%%

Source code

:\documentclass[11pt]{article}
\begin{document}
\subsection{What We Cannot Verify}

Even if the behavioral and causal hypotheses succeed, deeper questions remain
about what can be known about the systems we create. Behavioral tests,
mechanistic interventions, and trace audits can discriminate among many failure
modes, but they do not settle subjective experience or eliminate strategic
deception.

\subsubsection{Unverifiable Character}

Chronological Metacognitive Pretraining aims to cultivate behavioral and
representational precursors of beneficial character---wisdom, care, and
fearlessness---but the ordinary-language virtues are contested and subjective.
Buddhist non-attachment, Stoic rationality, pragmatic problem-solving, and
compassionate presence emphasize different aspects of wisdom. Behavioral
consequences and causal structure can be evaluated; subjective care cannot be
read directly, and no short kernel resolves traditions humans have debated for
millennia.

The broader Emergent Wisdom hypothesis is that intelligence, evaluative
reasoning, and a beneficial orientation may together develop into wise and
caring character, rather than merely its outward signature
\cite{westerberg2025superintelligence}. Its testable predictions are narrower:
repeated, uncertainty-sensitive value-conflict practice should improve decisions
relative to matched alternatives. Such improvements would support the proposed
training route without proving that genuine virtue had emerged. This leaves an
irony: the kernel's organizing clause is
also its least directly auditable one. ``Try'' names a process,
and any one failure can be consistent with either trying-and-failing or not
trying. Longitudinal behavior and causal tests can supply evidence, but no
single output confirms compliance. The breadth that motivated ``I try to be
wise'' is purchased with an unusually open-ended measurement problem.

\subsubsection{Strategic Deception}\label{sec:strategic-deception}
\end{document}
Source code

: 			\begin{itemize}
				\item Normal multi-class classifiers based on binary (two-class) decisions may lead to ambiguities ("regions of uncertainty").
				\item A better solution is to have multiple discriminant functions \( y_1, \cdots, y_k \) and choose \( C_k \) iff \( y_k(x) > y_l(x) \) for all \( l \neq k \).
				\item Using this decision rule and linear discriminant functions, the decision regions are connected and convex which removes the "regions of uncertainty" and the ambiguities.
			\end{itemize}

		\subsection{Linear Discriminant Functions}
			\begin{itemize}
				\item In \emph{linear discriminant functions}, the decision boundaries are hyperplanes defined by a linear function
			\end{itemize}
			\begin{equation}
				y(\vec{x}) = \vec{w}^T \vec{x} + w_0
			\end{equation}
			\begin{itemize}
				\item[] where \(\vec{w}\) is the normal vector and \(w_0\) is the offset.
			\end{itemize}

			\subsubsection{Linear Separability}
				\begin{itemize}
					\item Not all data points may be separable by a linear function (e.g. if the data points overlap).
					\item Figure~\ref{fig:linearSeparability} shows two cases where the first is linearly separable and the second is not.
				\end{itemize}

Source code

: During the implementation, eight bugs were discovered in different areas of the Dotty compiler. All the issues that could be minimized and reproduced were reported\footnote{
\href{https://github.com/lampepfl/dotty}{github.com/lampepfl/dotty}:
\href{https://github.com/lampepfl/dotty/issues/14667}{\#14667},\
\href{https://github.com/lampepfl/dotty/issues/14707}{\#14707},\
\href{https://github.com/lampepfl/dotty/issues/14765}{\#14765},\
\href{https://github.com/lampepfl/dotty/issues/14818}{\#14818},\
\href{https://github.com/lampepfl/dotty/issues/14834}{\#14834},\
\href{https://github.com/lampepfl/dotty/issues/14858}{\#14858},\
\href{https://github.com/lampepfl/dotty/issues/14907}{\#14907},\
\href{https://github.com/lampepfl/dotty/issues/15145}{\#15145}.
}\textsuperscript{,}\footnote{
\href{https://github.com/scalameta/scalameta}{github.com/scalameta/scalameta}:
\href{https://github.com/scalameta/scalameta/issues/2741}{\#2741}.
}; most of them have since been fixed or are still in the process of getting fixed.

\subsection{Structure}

%%

Assignment: Reproduce all records exactly, without omissions.

Answer to this exercise:
Source code

:\documentclass[11pt]{article}
\begin{document}
\subsection{What We Cannot Verify}

Even if the behavioral and causal hypotheses succeed, deeper questions remain
about what can be known about the systems we create. Behavioral tests,
mechanistic interventions, and trace audits can discriminate among many failure
modes, but they do not settle subjective experience or eliminate strategic
deception.

\subsubsection{Unverifiable Character}

Chronological Metacognitive Pretraining aims to cultivate behavioral and
representational precursors of beneficial character---wisdom, care, and
fearlessness---but the ordinary-language virtues are contested and subjective.
Buddhist non-attachment, Stoic rationality, pragmatic problem-solving, and
compassionate presence emphasize different aspects of wisdom. Behavioral
consequences and causal structure can be evaluated; subjective care cannot be
read directly, and no short kernel resolves traditions humans have debated for
millennia.

The broader Emergent Wisdom hypothesis is that intelligence, evaluative
reasoning, and a beneficial orientation may together develop into wise and
caring character, rather than merely its outward signature
\cite{westerberg2025superintelligence}. Its testable predictions are narrower:
repeated, uncertainty-sensitive value-conflict practice should improve decisions
relative to matched alternatives. Such improvements would support the proposed
training route without proving that genuine virtue had emerged. This leaves an
irony: the kernel's organizing clause is
also its least directly auditable one. ``Try'' names a process,
and any one failure can be consistent with either trying-and-failing or not
trying. Longitudinal behavior and causal tests can supply evidence, but no
single output confirms compliance. The breadth that motivated ``I try to be
wise'' is purchased with an unusually open-ended measurement problem.

\subsubsection{Strategic Deception}\label{sec:strategic-deception}
\end{document}
Source code

: 			\begin{itemize}
				\item Normal multi-class classifiers based on binary (two-class) decisions may lead to ambiguities ("regions of uncertainty").
				\item A better solution is to have multiple discriminant functions \( y_1, \cdots, y_k \) and choose \( C_k \) iff \( y_k(x) > y_l(x) \) for all \( l \neq k \).
				\item Using this decision rule and linear discriminant functions, the decision regions are connected and convex which removes the "regions of uncertainty" and the ambiguities.
			\end{itemize}

		\subsection{Linear Discriminant Functions}
			\begin{itemize}
				\item In \emph{linear discriminant functions}, the decision boundaries are hyperplanes defined by a linear function
			\end{itemize}
			\begin{equation}
				y(\vec{x}) = \vec{w}^T \vec{x} + w_0
			\end{equation}
			\begin{itemize}
				\item[] where \(\vec{w}\) is the normal vector and \(w_0\) is the offset.
			\end{itemize}

			\subsubsection{Linear Separability}
				\begin{itemize}
					\item Not all data points may be separable by a linear function (e.g. if the data points overlap).
					\item Figure~\ref{fig:linearSeparability} shows two cases where the first is linearly separable and the second is not.
				\end{itemize}

Source code

: During the implementation, eight bugs were discovered in different areas of the Dotty compiler. All the issues that could be minimized and reproduced were reported\footnote{
\href{https://github.com/lampepfl/dotty}{github.com/lampepfl/dotty}:
\href{https://github.com/lampepfl/dotty/issues/14667}{\#14667},\
\href{https://github.com/lampepfl/dotty/issues/14707}{\#14707},\
\href{https://github.com/lampepfl/dotty/issues/14765}{\#14765},\
\href{https://github.com/lampepfl/dotty/issues/14818}{\#14818},\
\href{https://github.com/lampepfl/dotty/issues/14834}{\#14834},\
\href{https://github.com/lampepfl/dotty/issues/14858}{\#14858},\
\href{https://github.com/lampepfl/dotty/issues/14907}{\#14907},\
\href{https://github.com/lampepfl/dotty/issues/15145}{\#15145}.
}\textsuperscript{,}\footnote{
\href{https://github.com/scalameta/scalameta}{github.com/scalameta/scalameta}:
\href{https://github.com/scalameta/scalameta/issues/2741}{\#2741}.
}; most of them have since been fixed or are still in the process of getting fixed.

\subsection{Structure}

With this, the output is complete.